Other short title(s) Racketeer Influenced and Corrupt Organizations Act
Long title An Act relating to the control of organized crime in the United States.
Colloquial acronym(s)
  • OCCA
  • RICO
Nickname(s) Organized Crime Control Act of 1970
Enacted by the  91st United States Congress
Effective October 15, 1970
Citations
Public Law 91-452
Stat. 84 Stat. 922-3
Codification
Title(s) amended 18 U.S.C.: Crimes and Criminal Procedure
U.S.C. sections created
Legislative history
  • Introduced in the Senate as S. 30 by John L. McClellan (DAR)
  • Passed the Senate on January 23, 1970 (74-1)
  • Passed the House on October 7, 1970 (341-26)
  • Signed into law by President Richard Nixon on October 15, 1970

The Organized Crime Control Act of 1970 (Pub.L. 91–452, 84 Stat. 922 October 15, 1970), was an Act of Congress sponsored by Democratic Senator John L. McClellan[1] and signed into law by U.S. President Richard Nixon.

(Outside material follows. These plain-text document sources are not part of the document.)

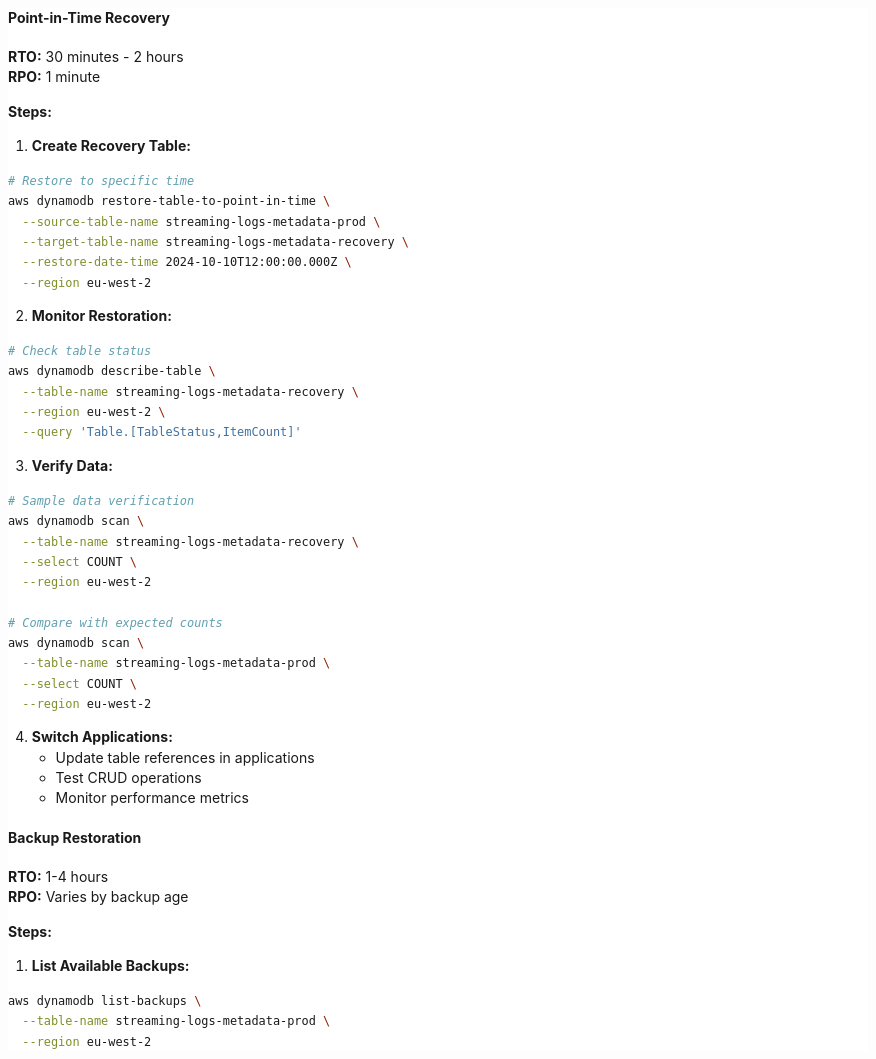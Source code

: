#### Point-in-Time Recovery
**RTO:** 30 minutes - 2 hours  
**RPO:** 1 minute

**Steps:**
1. **Create Recovery Table:**
```bash
# Restore to specific time
aws dynamodb restore-table-to-point-in-time \
  --source-table-name streaming-logs-metadata-prod \
  --target-table-name streaming-logs-metadata-recovery \
  --restore-date-time 2024-10-10T12:00:00.000Z \
  --region eu-west-2
```

2. **Monitor Restoration:**
```bash
# Check table status
aws dynamodb describe-table \
  --table-name streaming-logs-metadata-recovery \
  --region eu-west-2 \
  --query 'Table.[TableStatus,ItemCount]'
```

3. **Verify Data:**
```bash
# Sample data verification
aws dynamodb scan \
  --table-name streaming-logs-metadata-recovery \
  --select COUNT \
  --region eu-west-2

# Compare with expected counts
aws dynamodb scan \
  --table-name streaming-logs-metadata-prod \
  --select COUNT \
  --region eu-west-2
```

4. **Switch Applications:**
   - Update table references in applications
   - Test CRUD operations
   - Monitor performance metrics

#### Backup Restoration
**RTO:** 1-4 hours  
**RPO:** Varies by backup age

**Steps:**
1. **List Available Backups:**
```bash
aws dynamodb list-backups \
  --table-name streaming-logs-metadata-prod \
  --region eu-west-2
```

The Act was the product of two sets of hearings in the Senate, the Select Committee on Improper Activities in Labor and Management hearings of 1957-1959 and the McClellan hearings of 1962-1964.

The Act prohibits the creation or management of a gambling organization involving five or more people if it has been in business more than 30 days or accumulates $2,000 in gross revenue in a single day. It also gave grand juries new powers, permitted detention of unmanageable witnesses, and gave the U.S. Attorney General authorization to protect witnesses, both state and federal, and their families.[2] This last measure helped lead to the creation of WITSEC, an acronym for witness security.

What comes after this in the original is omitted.